Per mantenere vivo il focus anche su questo genere di narrazioni e sui loro effetti, abbiamo affinato il nostro metodo di inchiesta attraverso il progetto di «Confluenze». Intercettate le principali mobilitazioni che più o meno spontaneamente sono emerse su tematiche ambientali e territoriali, abbiamo dato un contenuto materiale a una critica più estesa: raccogliendo quanto veniva contestato nei territori, dalle lotte in Piemonte alle attivazioni di tantissimi comitati in Sardegna e Toscana contro i progetti di rinnovabili o l’eolico, si concretizzava una critica radicata localmente alla razionalità economica e alle conseguenze politiche della transizione energetica propinataci dall’Unione Europea, condotta, ancora una volta, da delle componenti sociali tendenzialmente restie ad attivarsi. Il progetto di Confluenze è diventato così una rubrica fissa su Infoaut, in cui tentiamo di esplorare cosa componga le soggettività attive in questi comitati spontanei per difendere i territori da questa grande contraddizione.
Particolarmente utile è stata l’inchiesta in Sardegna, per la quale abbiamo intervistato i membri di diversi comitati che si battono contro l’eolico. Chiaramente la Sardegna è un territorio abbastanza emblematico, in cui le dinamiche che descrivevo si sviluppano in una forma accelerata, ma che vediamo comunque riprodotte anche in altri territori. Una partecipazione molto trasversale, soprattutto di età medio-alta sebbene rimanga un interesse anche giovanile, ma che soprattutto – ed è il dato cruciale – rifiuta di venire assorbita da qualsiasi tipo di partito, struttura o associazione. Anche di fronte al deserto politico che troviamo fuori dalla metropoli, in cui mancando una base che riesca a raccogliere queste attivazioni l’associazionismo non regge, troviamo una risposta quasi immediata e sentita che trascende qualsiasi tipo di assorbimento. Elemento, questo, non privo di contraddizioni, spesso riconosciute dagli stessi membri dei comitati. Dopodiché la critica ai progetti specifici viene situata, vale a dire rivolta alla situazione delle aree interne, ricollegando via via le singole grandi opere al collasso del sistema sanitario, dei trasporti o dell’istruzione. In estrema sintesi, la comparazione delle forme di contestazione di questi comitati spontanei è per noi un modo per comprendere la situazione nei territori più sfruttati e completamente mercificati ai fini di un’accumulazione energetica.
La domanda fondamentale che hanno portato avanti i comitati è infatti a che cosa serve tutta questa energia. Chiaramente, quando parliamo di trasformazione dei territori in ottica bellica, il tema dell’energia e di dove sia indirizzata è centrale anche per ipotizzare le prossime mosse che verranno fatte a livello politico. Ciò si riconnette ad altre attivazioni recenti che a nostro modo di vedere sono interessanti da monitorare e che abbiamo provato a seguire, ossia quelle contro i depositi nucleari e l’energia atomica più in generale.
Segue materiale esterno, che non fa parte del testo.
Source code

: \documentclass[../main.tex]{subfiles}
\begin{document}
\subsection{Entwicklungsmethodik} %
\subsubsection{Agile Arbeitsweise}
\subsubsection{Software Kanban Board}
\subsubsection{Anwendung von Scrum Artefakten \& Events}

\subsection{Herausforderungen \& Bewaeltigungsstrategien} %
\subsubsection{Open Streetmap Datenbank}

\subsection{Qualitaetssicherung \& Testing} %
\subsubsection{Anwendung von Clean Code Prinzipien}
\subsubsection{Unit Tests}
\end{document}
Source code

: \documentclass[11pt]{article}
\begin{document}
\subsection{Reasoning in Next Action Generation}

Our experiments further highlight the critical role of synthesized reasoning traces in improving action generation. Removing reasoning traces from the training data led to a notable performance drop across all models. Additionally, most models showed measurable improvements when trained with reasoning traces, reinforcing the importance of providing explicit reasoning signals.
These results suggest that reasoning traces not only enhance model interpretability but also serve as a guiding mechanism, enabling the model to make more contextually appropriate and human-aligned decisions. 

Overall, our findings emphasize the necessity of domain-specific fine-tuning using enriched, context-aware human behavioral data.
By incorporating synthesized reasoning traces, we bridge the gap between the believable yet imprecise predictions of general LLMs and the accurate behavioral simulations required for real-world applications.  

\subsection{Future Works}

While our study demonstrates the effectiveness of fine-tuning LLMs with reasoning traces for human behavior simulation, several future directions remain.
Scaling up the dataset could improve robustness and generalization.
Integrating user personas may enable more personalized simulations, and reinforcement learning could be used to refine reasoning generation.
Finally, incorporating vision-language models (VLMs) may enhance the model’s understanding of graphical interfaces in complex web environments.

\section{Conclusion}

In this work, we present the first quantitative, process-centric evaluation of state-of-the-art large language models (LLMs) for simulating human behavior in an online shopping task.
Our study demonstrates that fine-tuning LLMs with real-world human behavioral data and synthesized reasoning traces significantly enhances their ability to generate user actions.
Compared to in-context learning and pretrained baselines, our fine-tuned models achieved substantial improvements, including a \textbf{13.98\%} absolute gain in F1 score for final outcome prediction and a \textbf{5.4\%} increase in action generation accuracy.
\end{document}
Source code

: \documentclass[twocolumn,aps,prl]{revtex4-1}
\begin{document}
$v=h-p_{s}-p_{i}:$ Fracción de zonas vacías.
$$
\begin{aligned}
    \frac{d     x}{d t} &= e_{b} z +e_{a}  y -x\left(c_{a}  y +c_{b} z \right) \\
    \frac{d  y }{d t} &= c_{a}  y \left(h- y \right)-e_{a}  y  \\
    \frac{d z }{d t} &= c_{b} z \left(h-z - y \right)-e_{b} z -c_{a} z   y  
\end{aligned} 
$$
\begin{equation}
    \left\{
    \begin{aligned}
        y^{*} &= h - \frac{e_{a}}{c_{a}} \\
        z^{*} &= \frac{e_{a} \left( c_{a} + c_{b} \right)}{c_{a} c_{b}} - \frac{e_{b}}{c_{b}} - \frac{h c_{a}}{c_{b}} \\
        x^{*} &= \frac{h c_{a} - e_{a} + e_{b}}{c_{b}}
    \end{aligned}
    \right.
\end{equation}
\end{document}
A tal riguardo, con Confluenze abbiamo provato a ricostruire come si affermato oggi il discorso sull’atomica e cosa si sia sedimentato nei territori dove in passato vi furono attivazioni molto forti. Pensiamo sia un tema strategico in un’ottica militante, poiché strettamente correlato al problema di come tenere insieme un discorso che parte dai territori più extraurbani (la svendita di terreni, principalmente agricoli) e destinati a un comparto ben preciso, la produzione di energia appunto, ma che oggi a sua volta è strumentale a una determinata industria, a un determinato modo di produrre ad altissima specializzazione scientifica.
In parole povere, quello stesso sviluppo tecnocapitalistico che va in guerra, che sarà fatto di non solo di centrali nucleari nelle aree periferiche, ma anche di data center e di tutta una serie di avanzamenti tecnologici che continuano a frantumare la divisione tra centro e periferia, città e campagna, scienza e natura. Queste trasformazioni materiali hanno però in sé una ricchissima serie di potenzialità di lotta da raccogliere, magari utilizzando l’economia di guerra come elemento di coesione. Io mi fermerei qua e passo la parola a M.
M.
Vorrei concentrarmi su alcuni aspetti di quanto descritto da L., in particolare riguardo al tema della comunicazione dell’informazione e del sapere. Come detto, il lavoro che stiamo portando avanti in Confluenze di inchiesta sui comitati territoriali è soltanto l’ultimo esempio di un metodo, la conricerca, che abbiamo applicato a moltissimi altri ambiti e moltissime altre composizioni, con l’obiettivo di individuare il terreno della comunicazione e dell’informazione come esso stesso un terreno di conflitto, un terreno di ricomposizione.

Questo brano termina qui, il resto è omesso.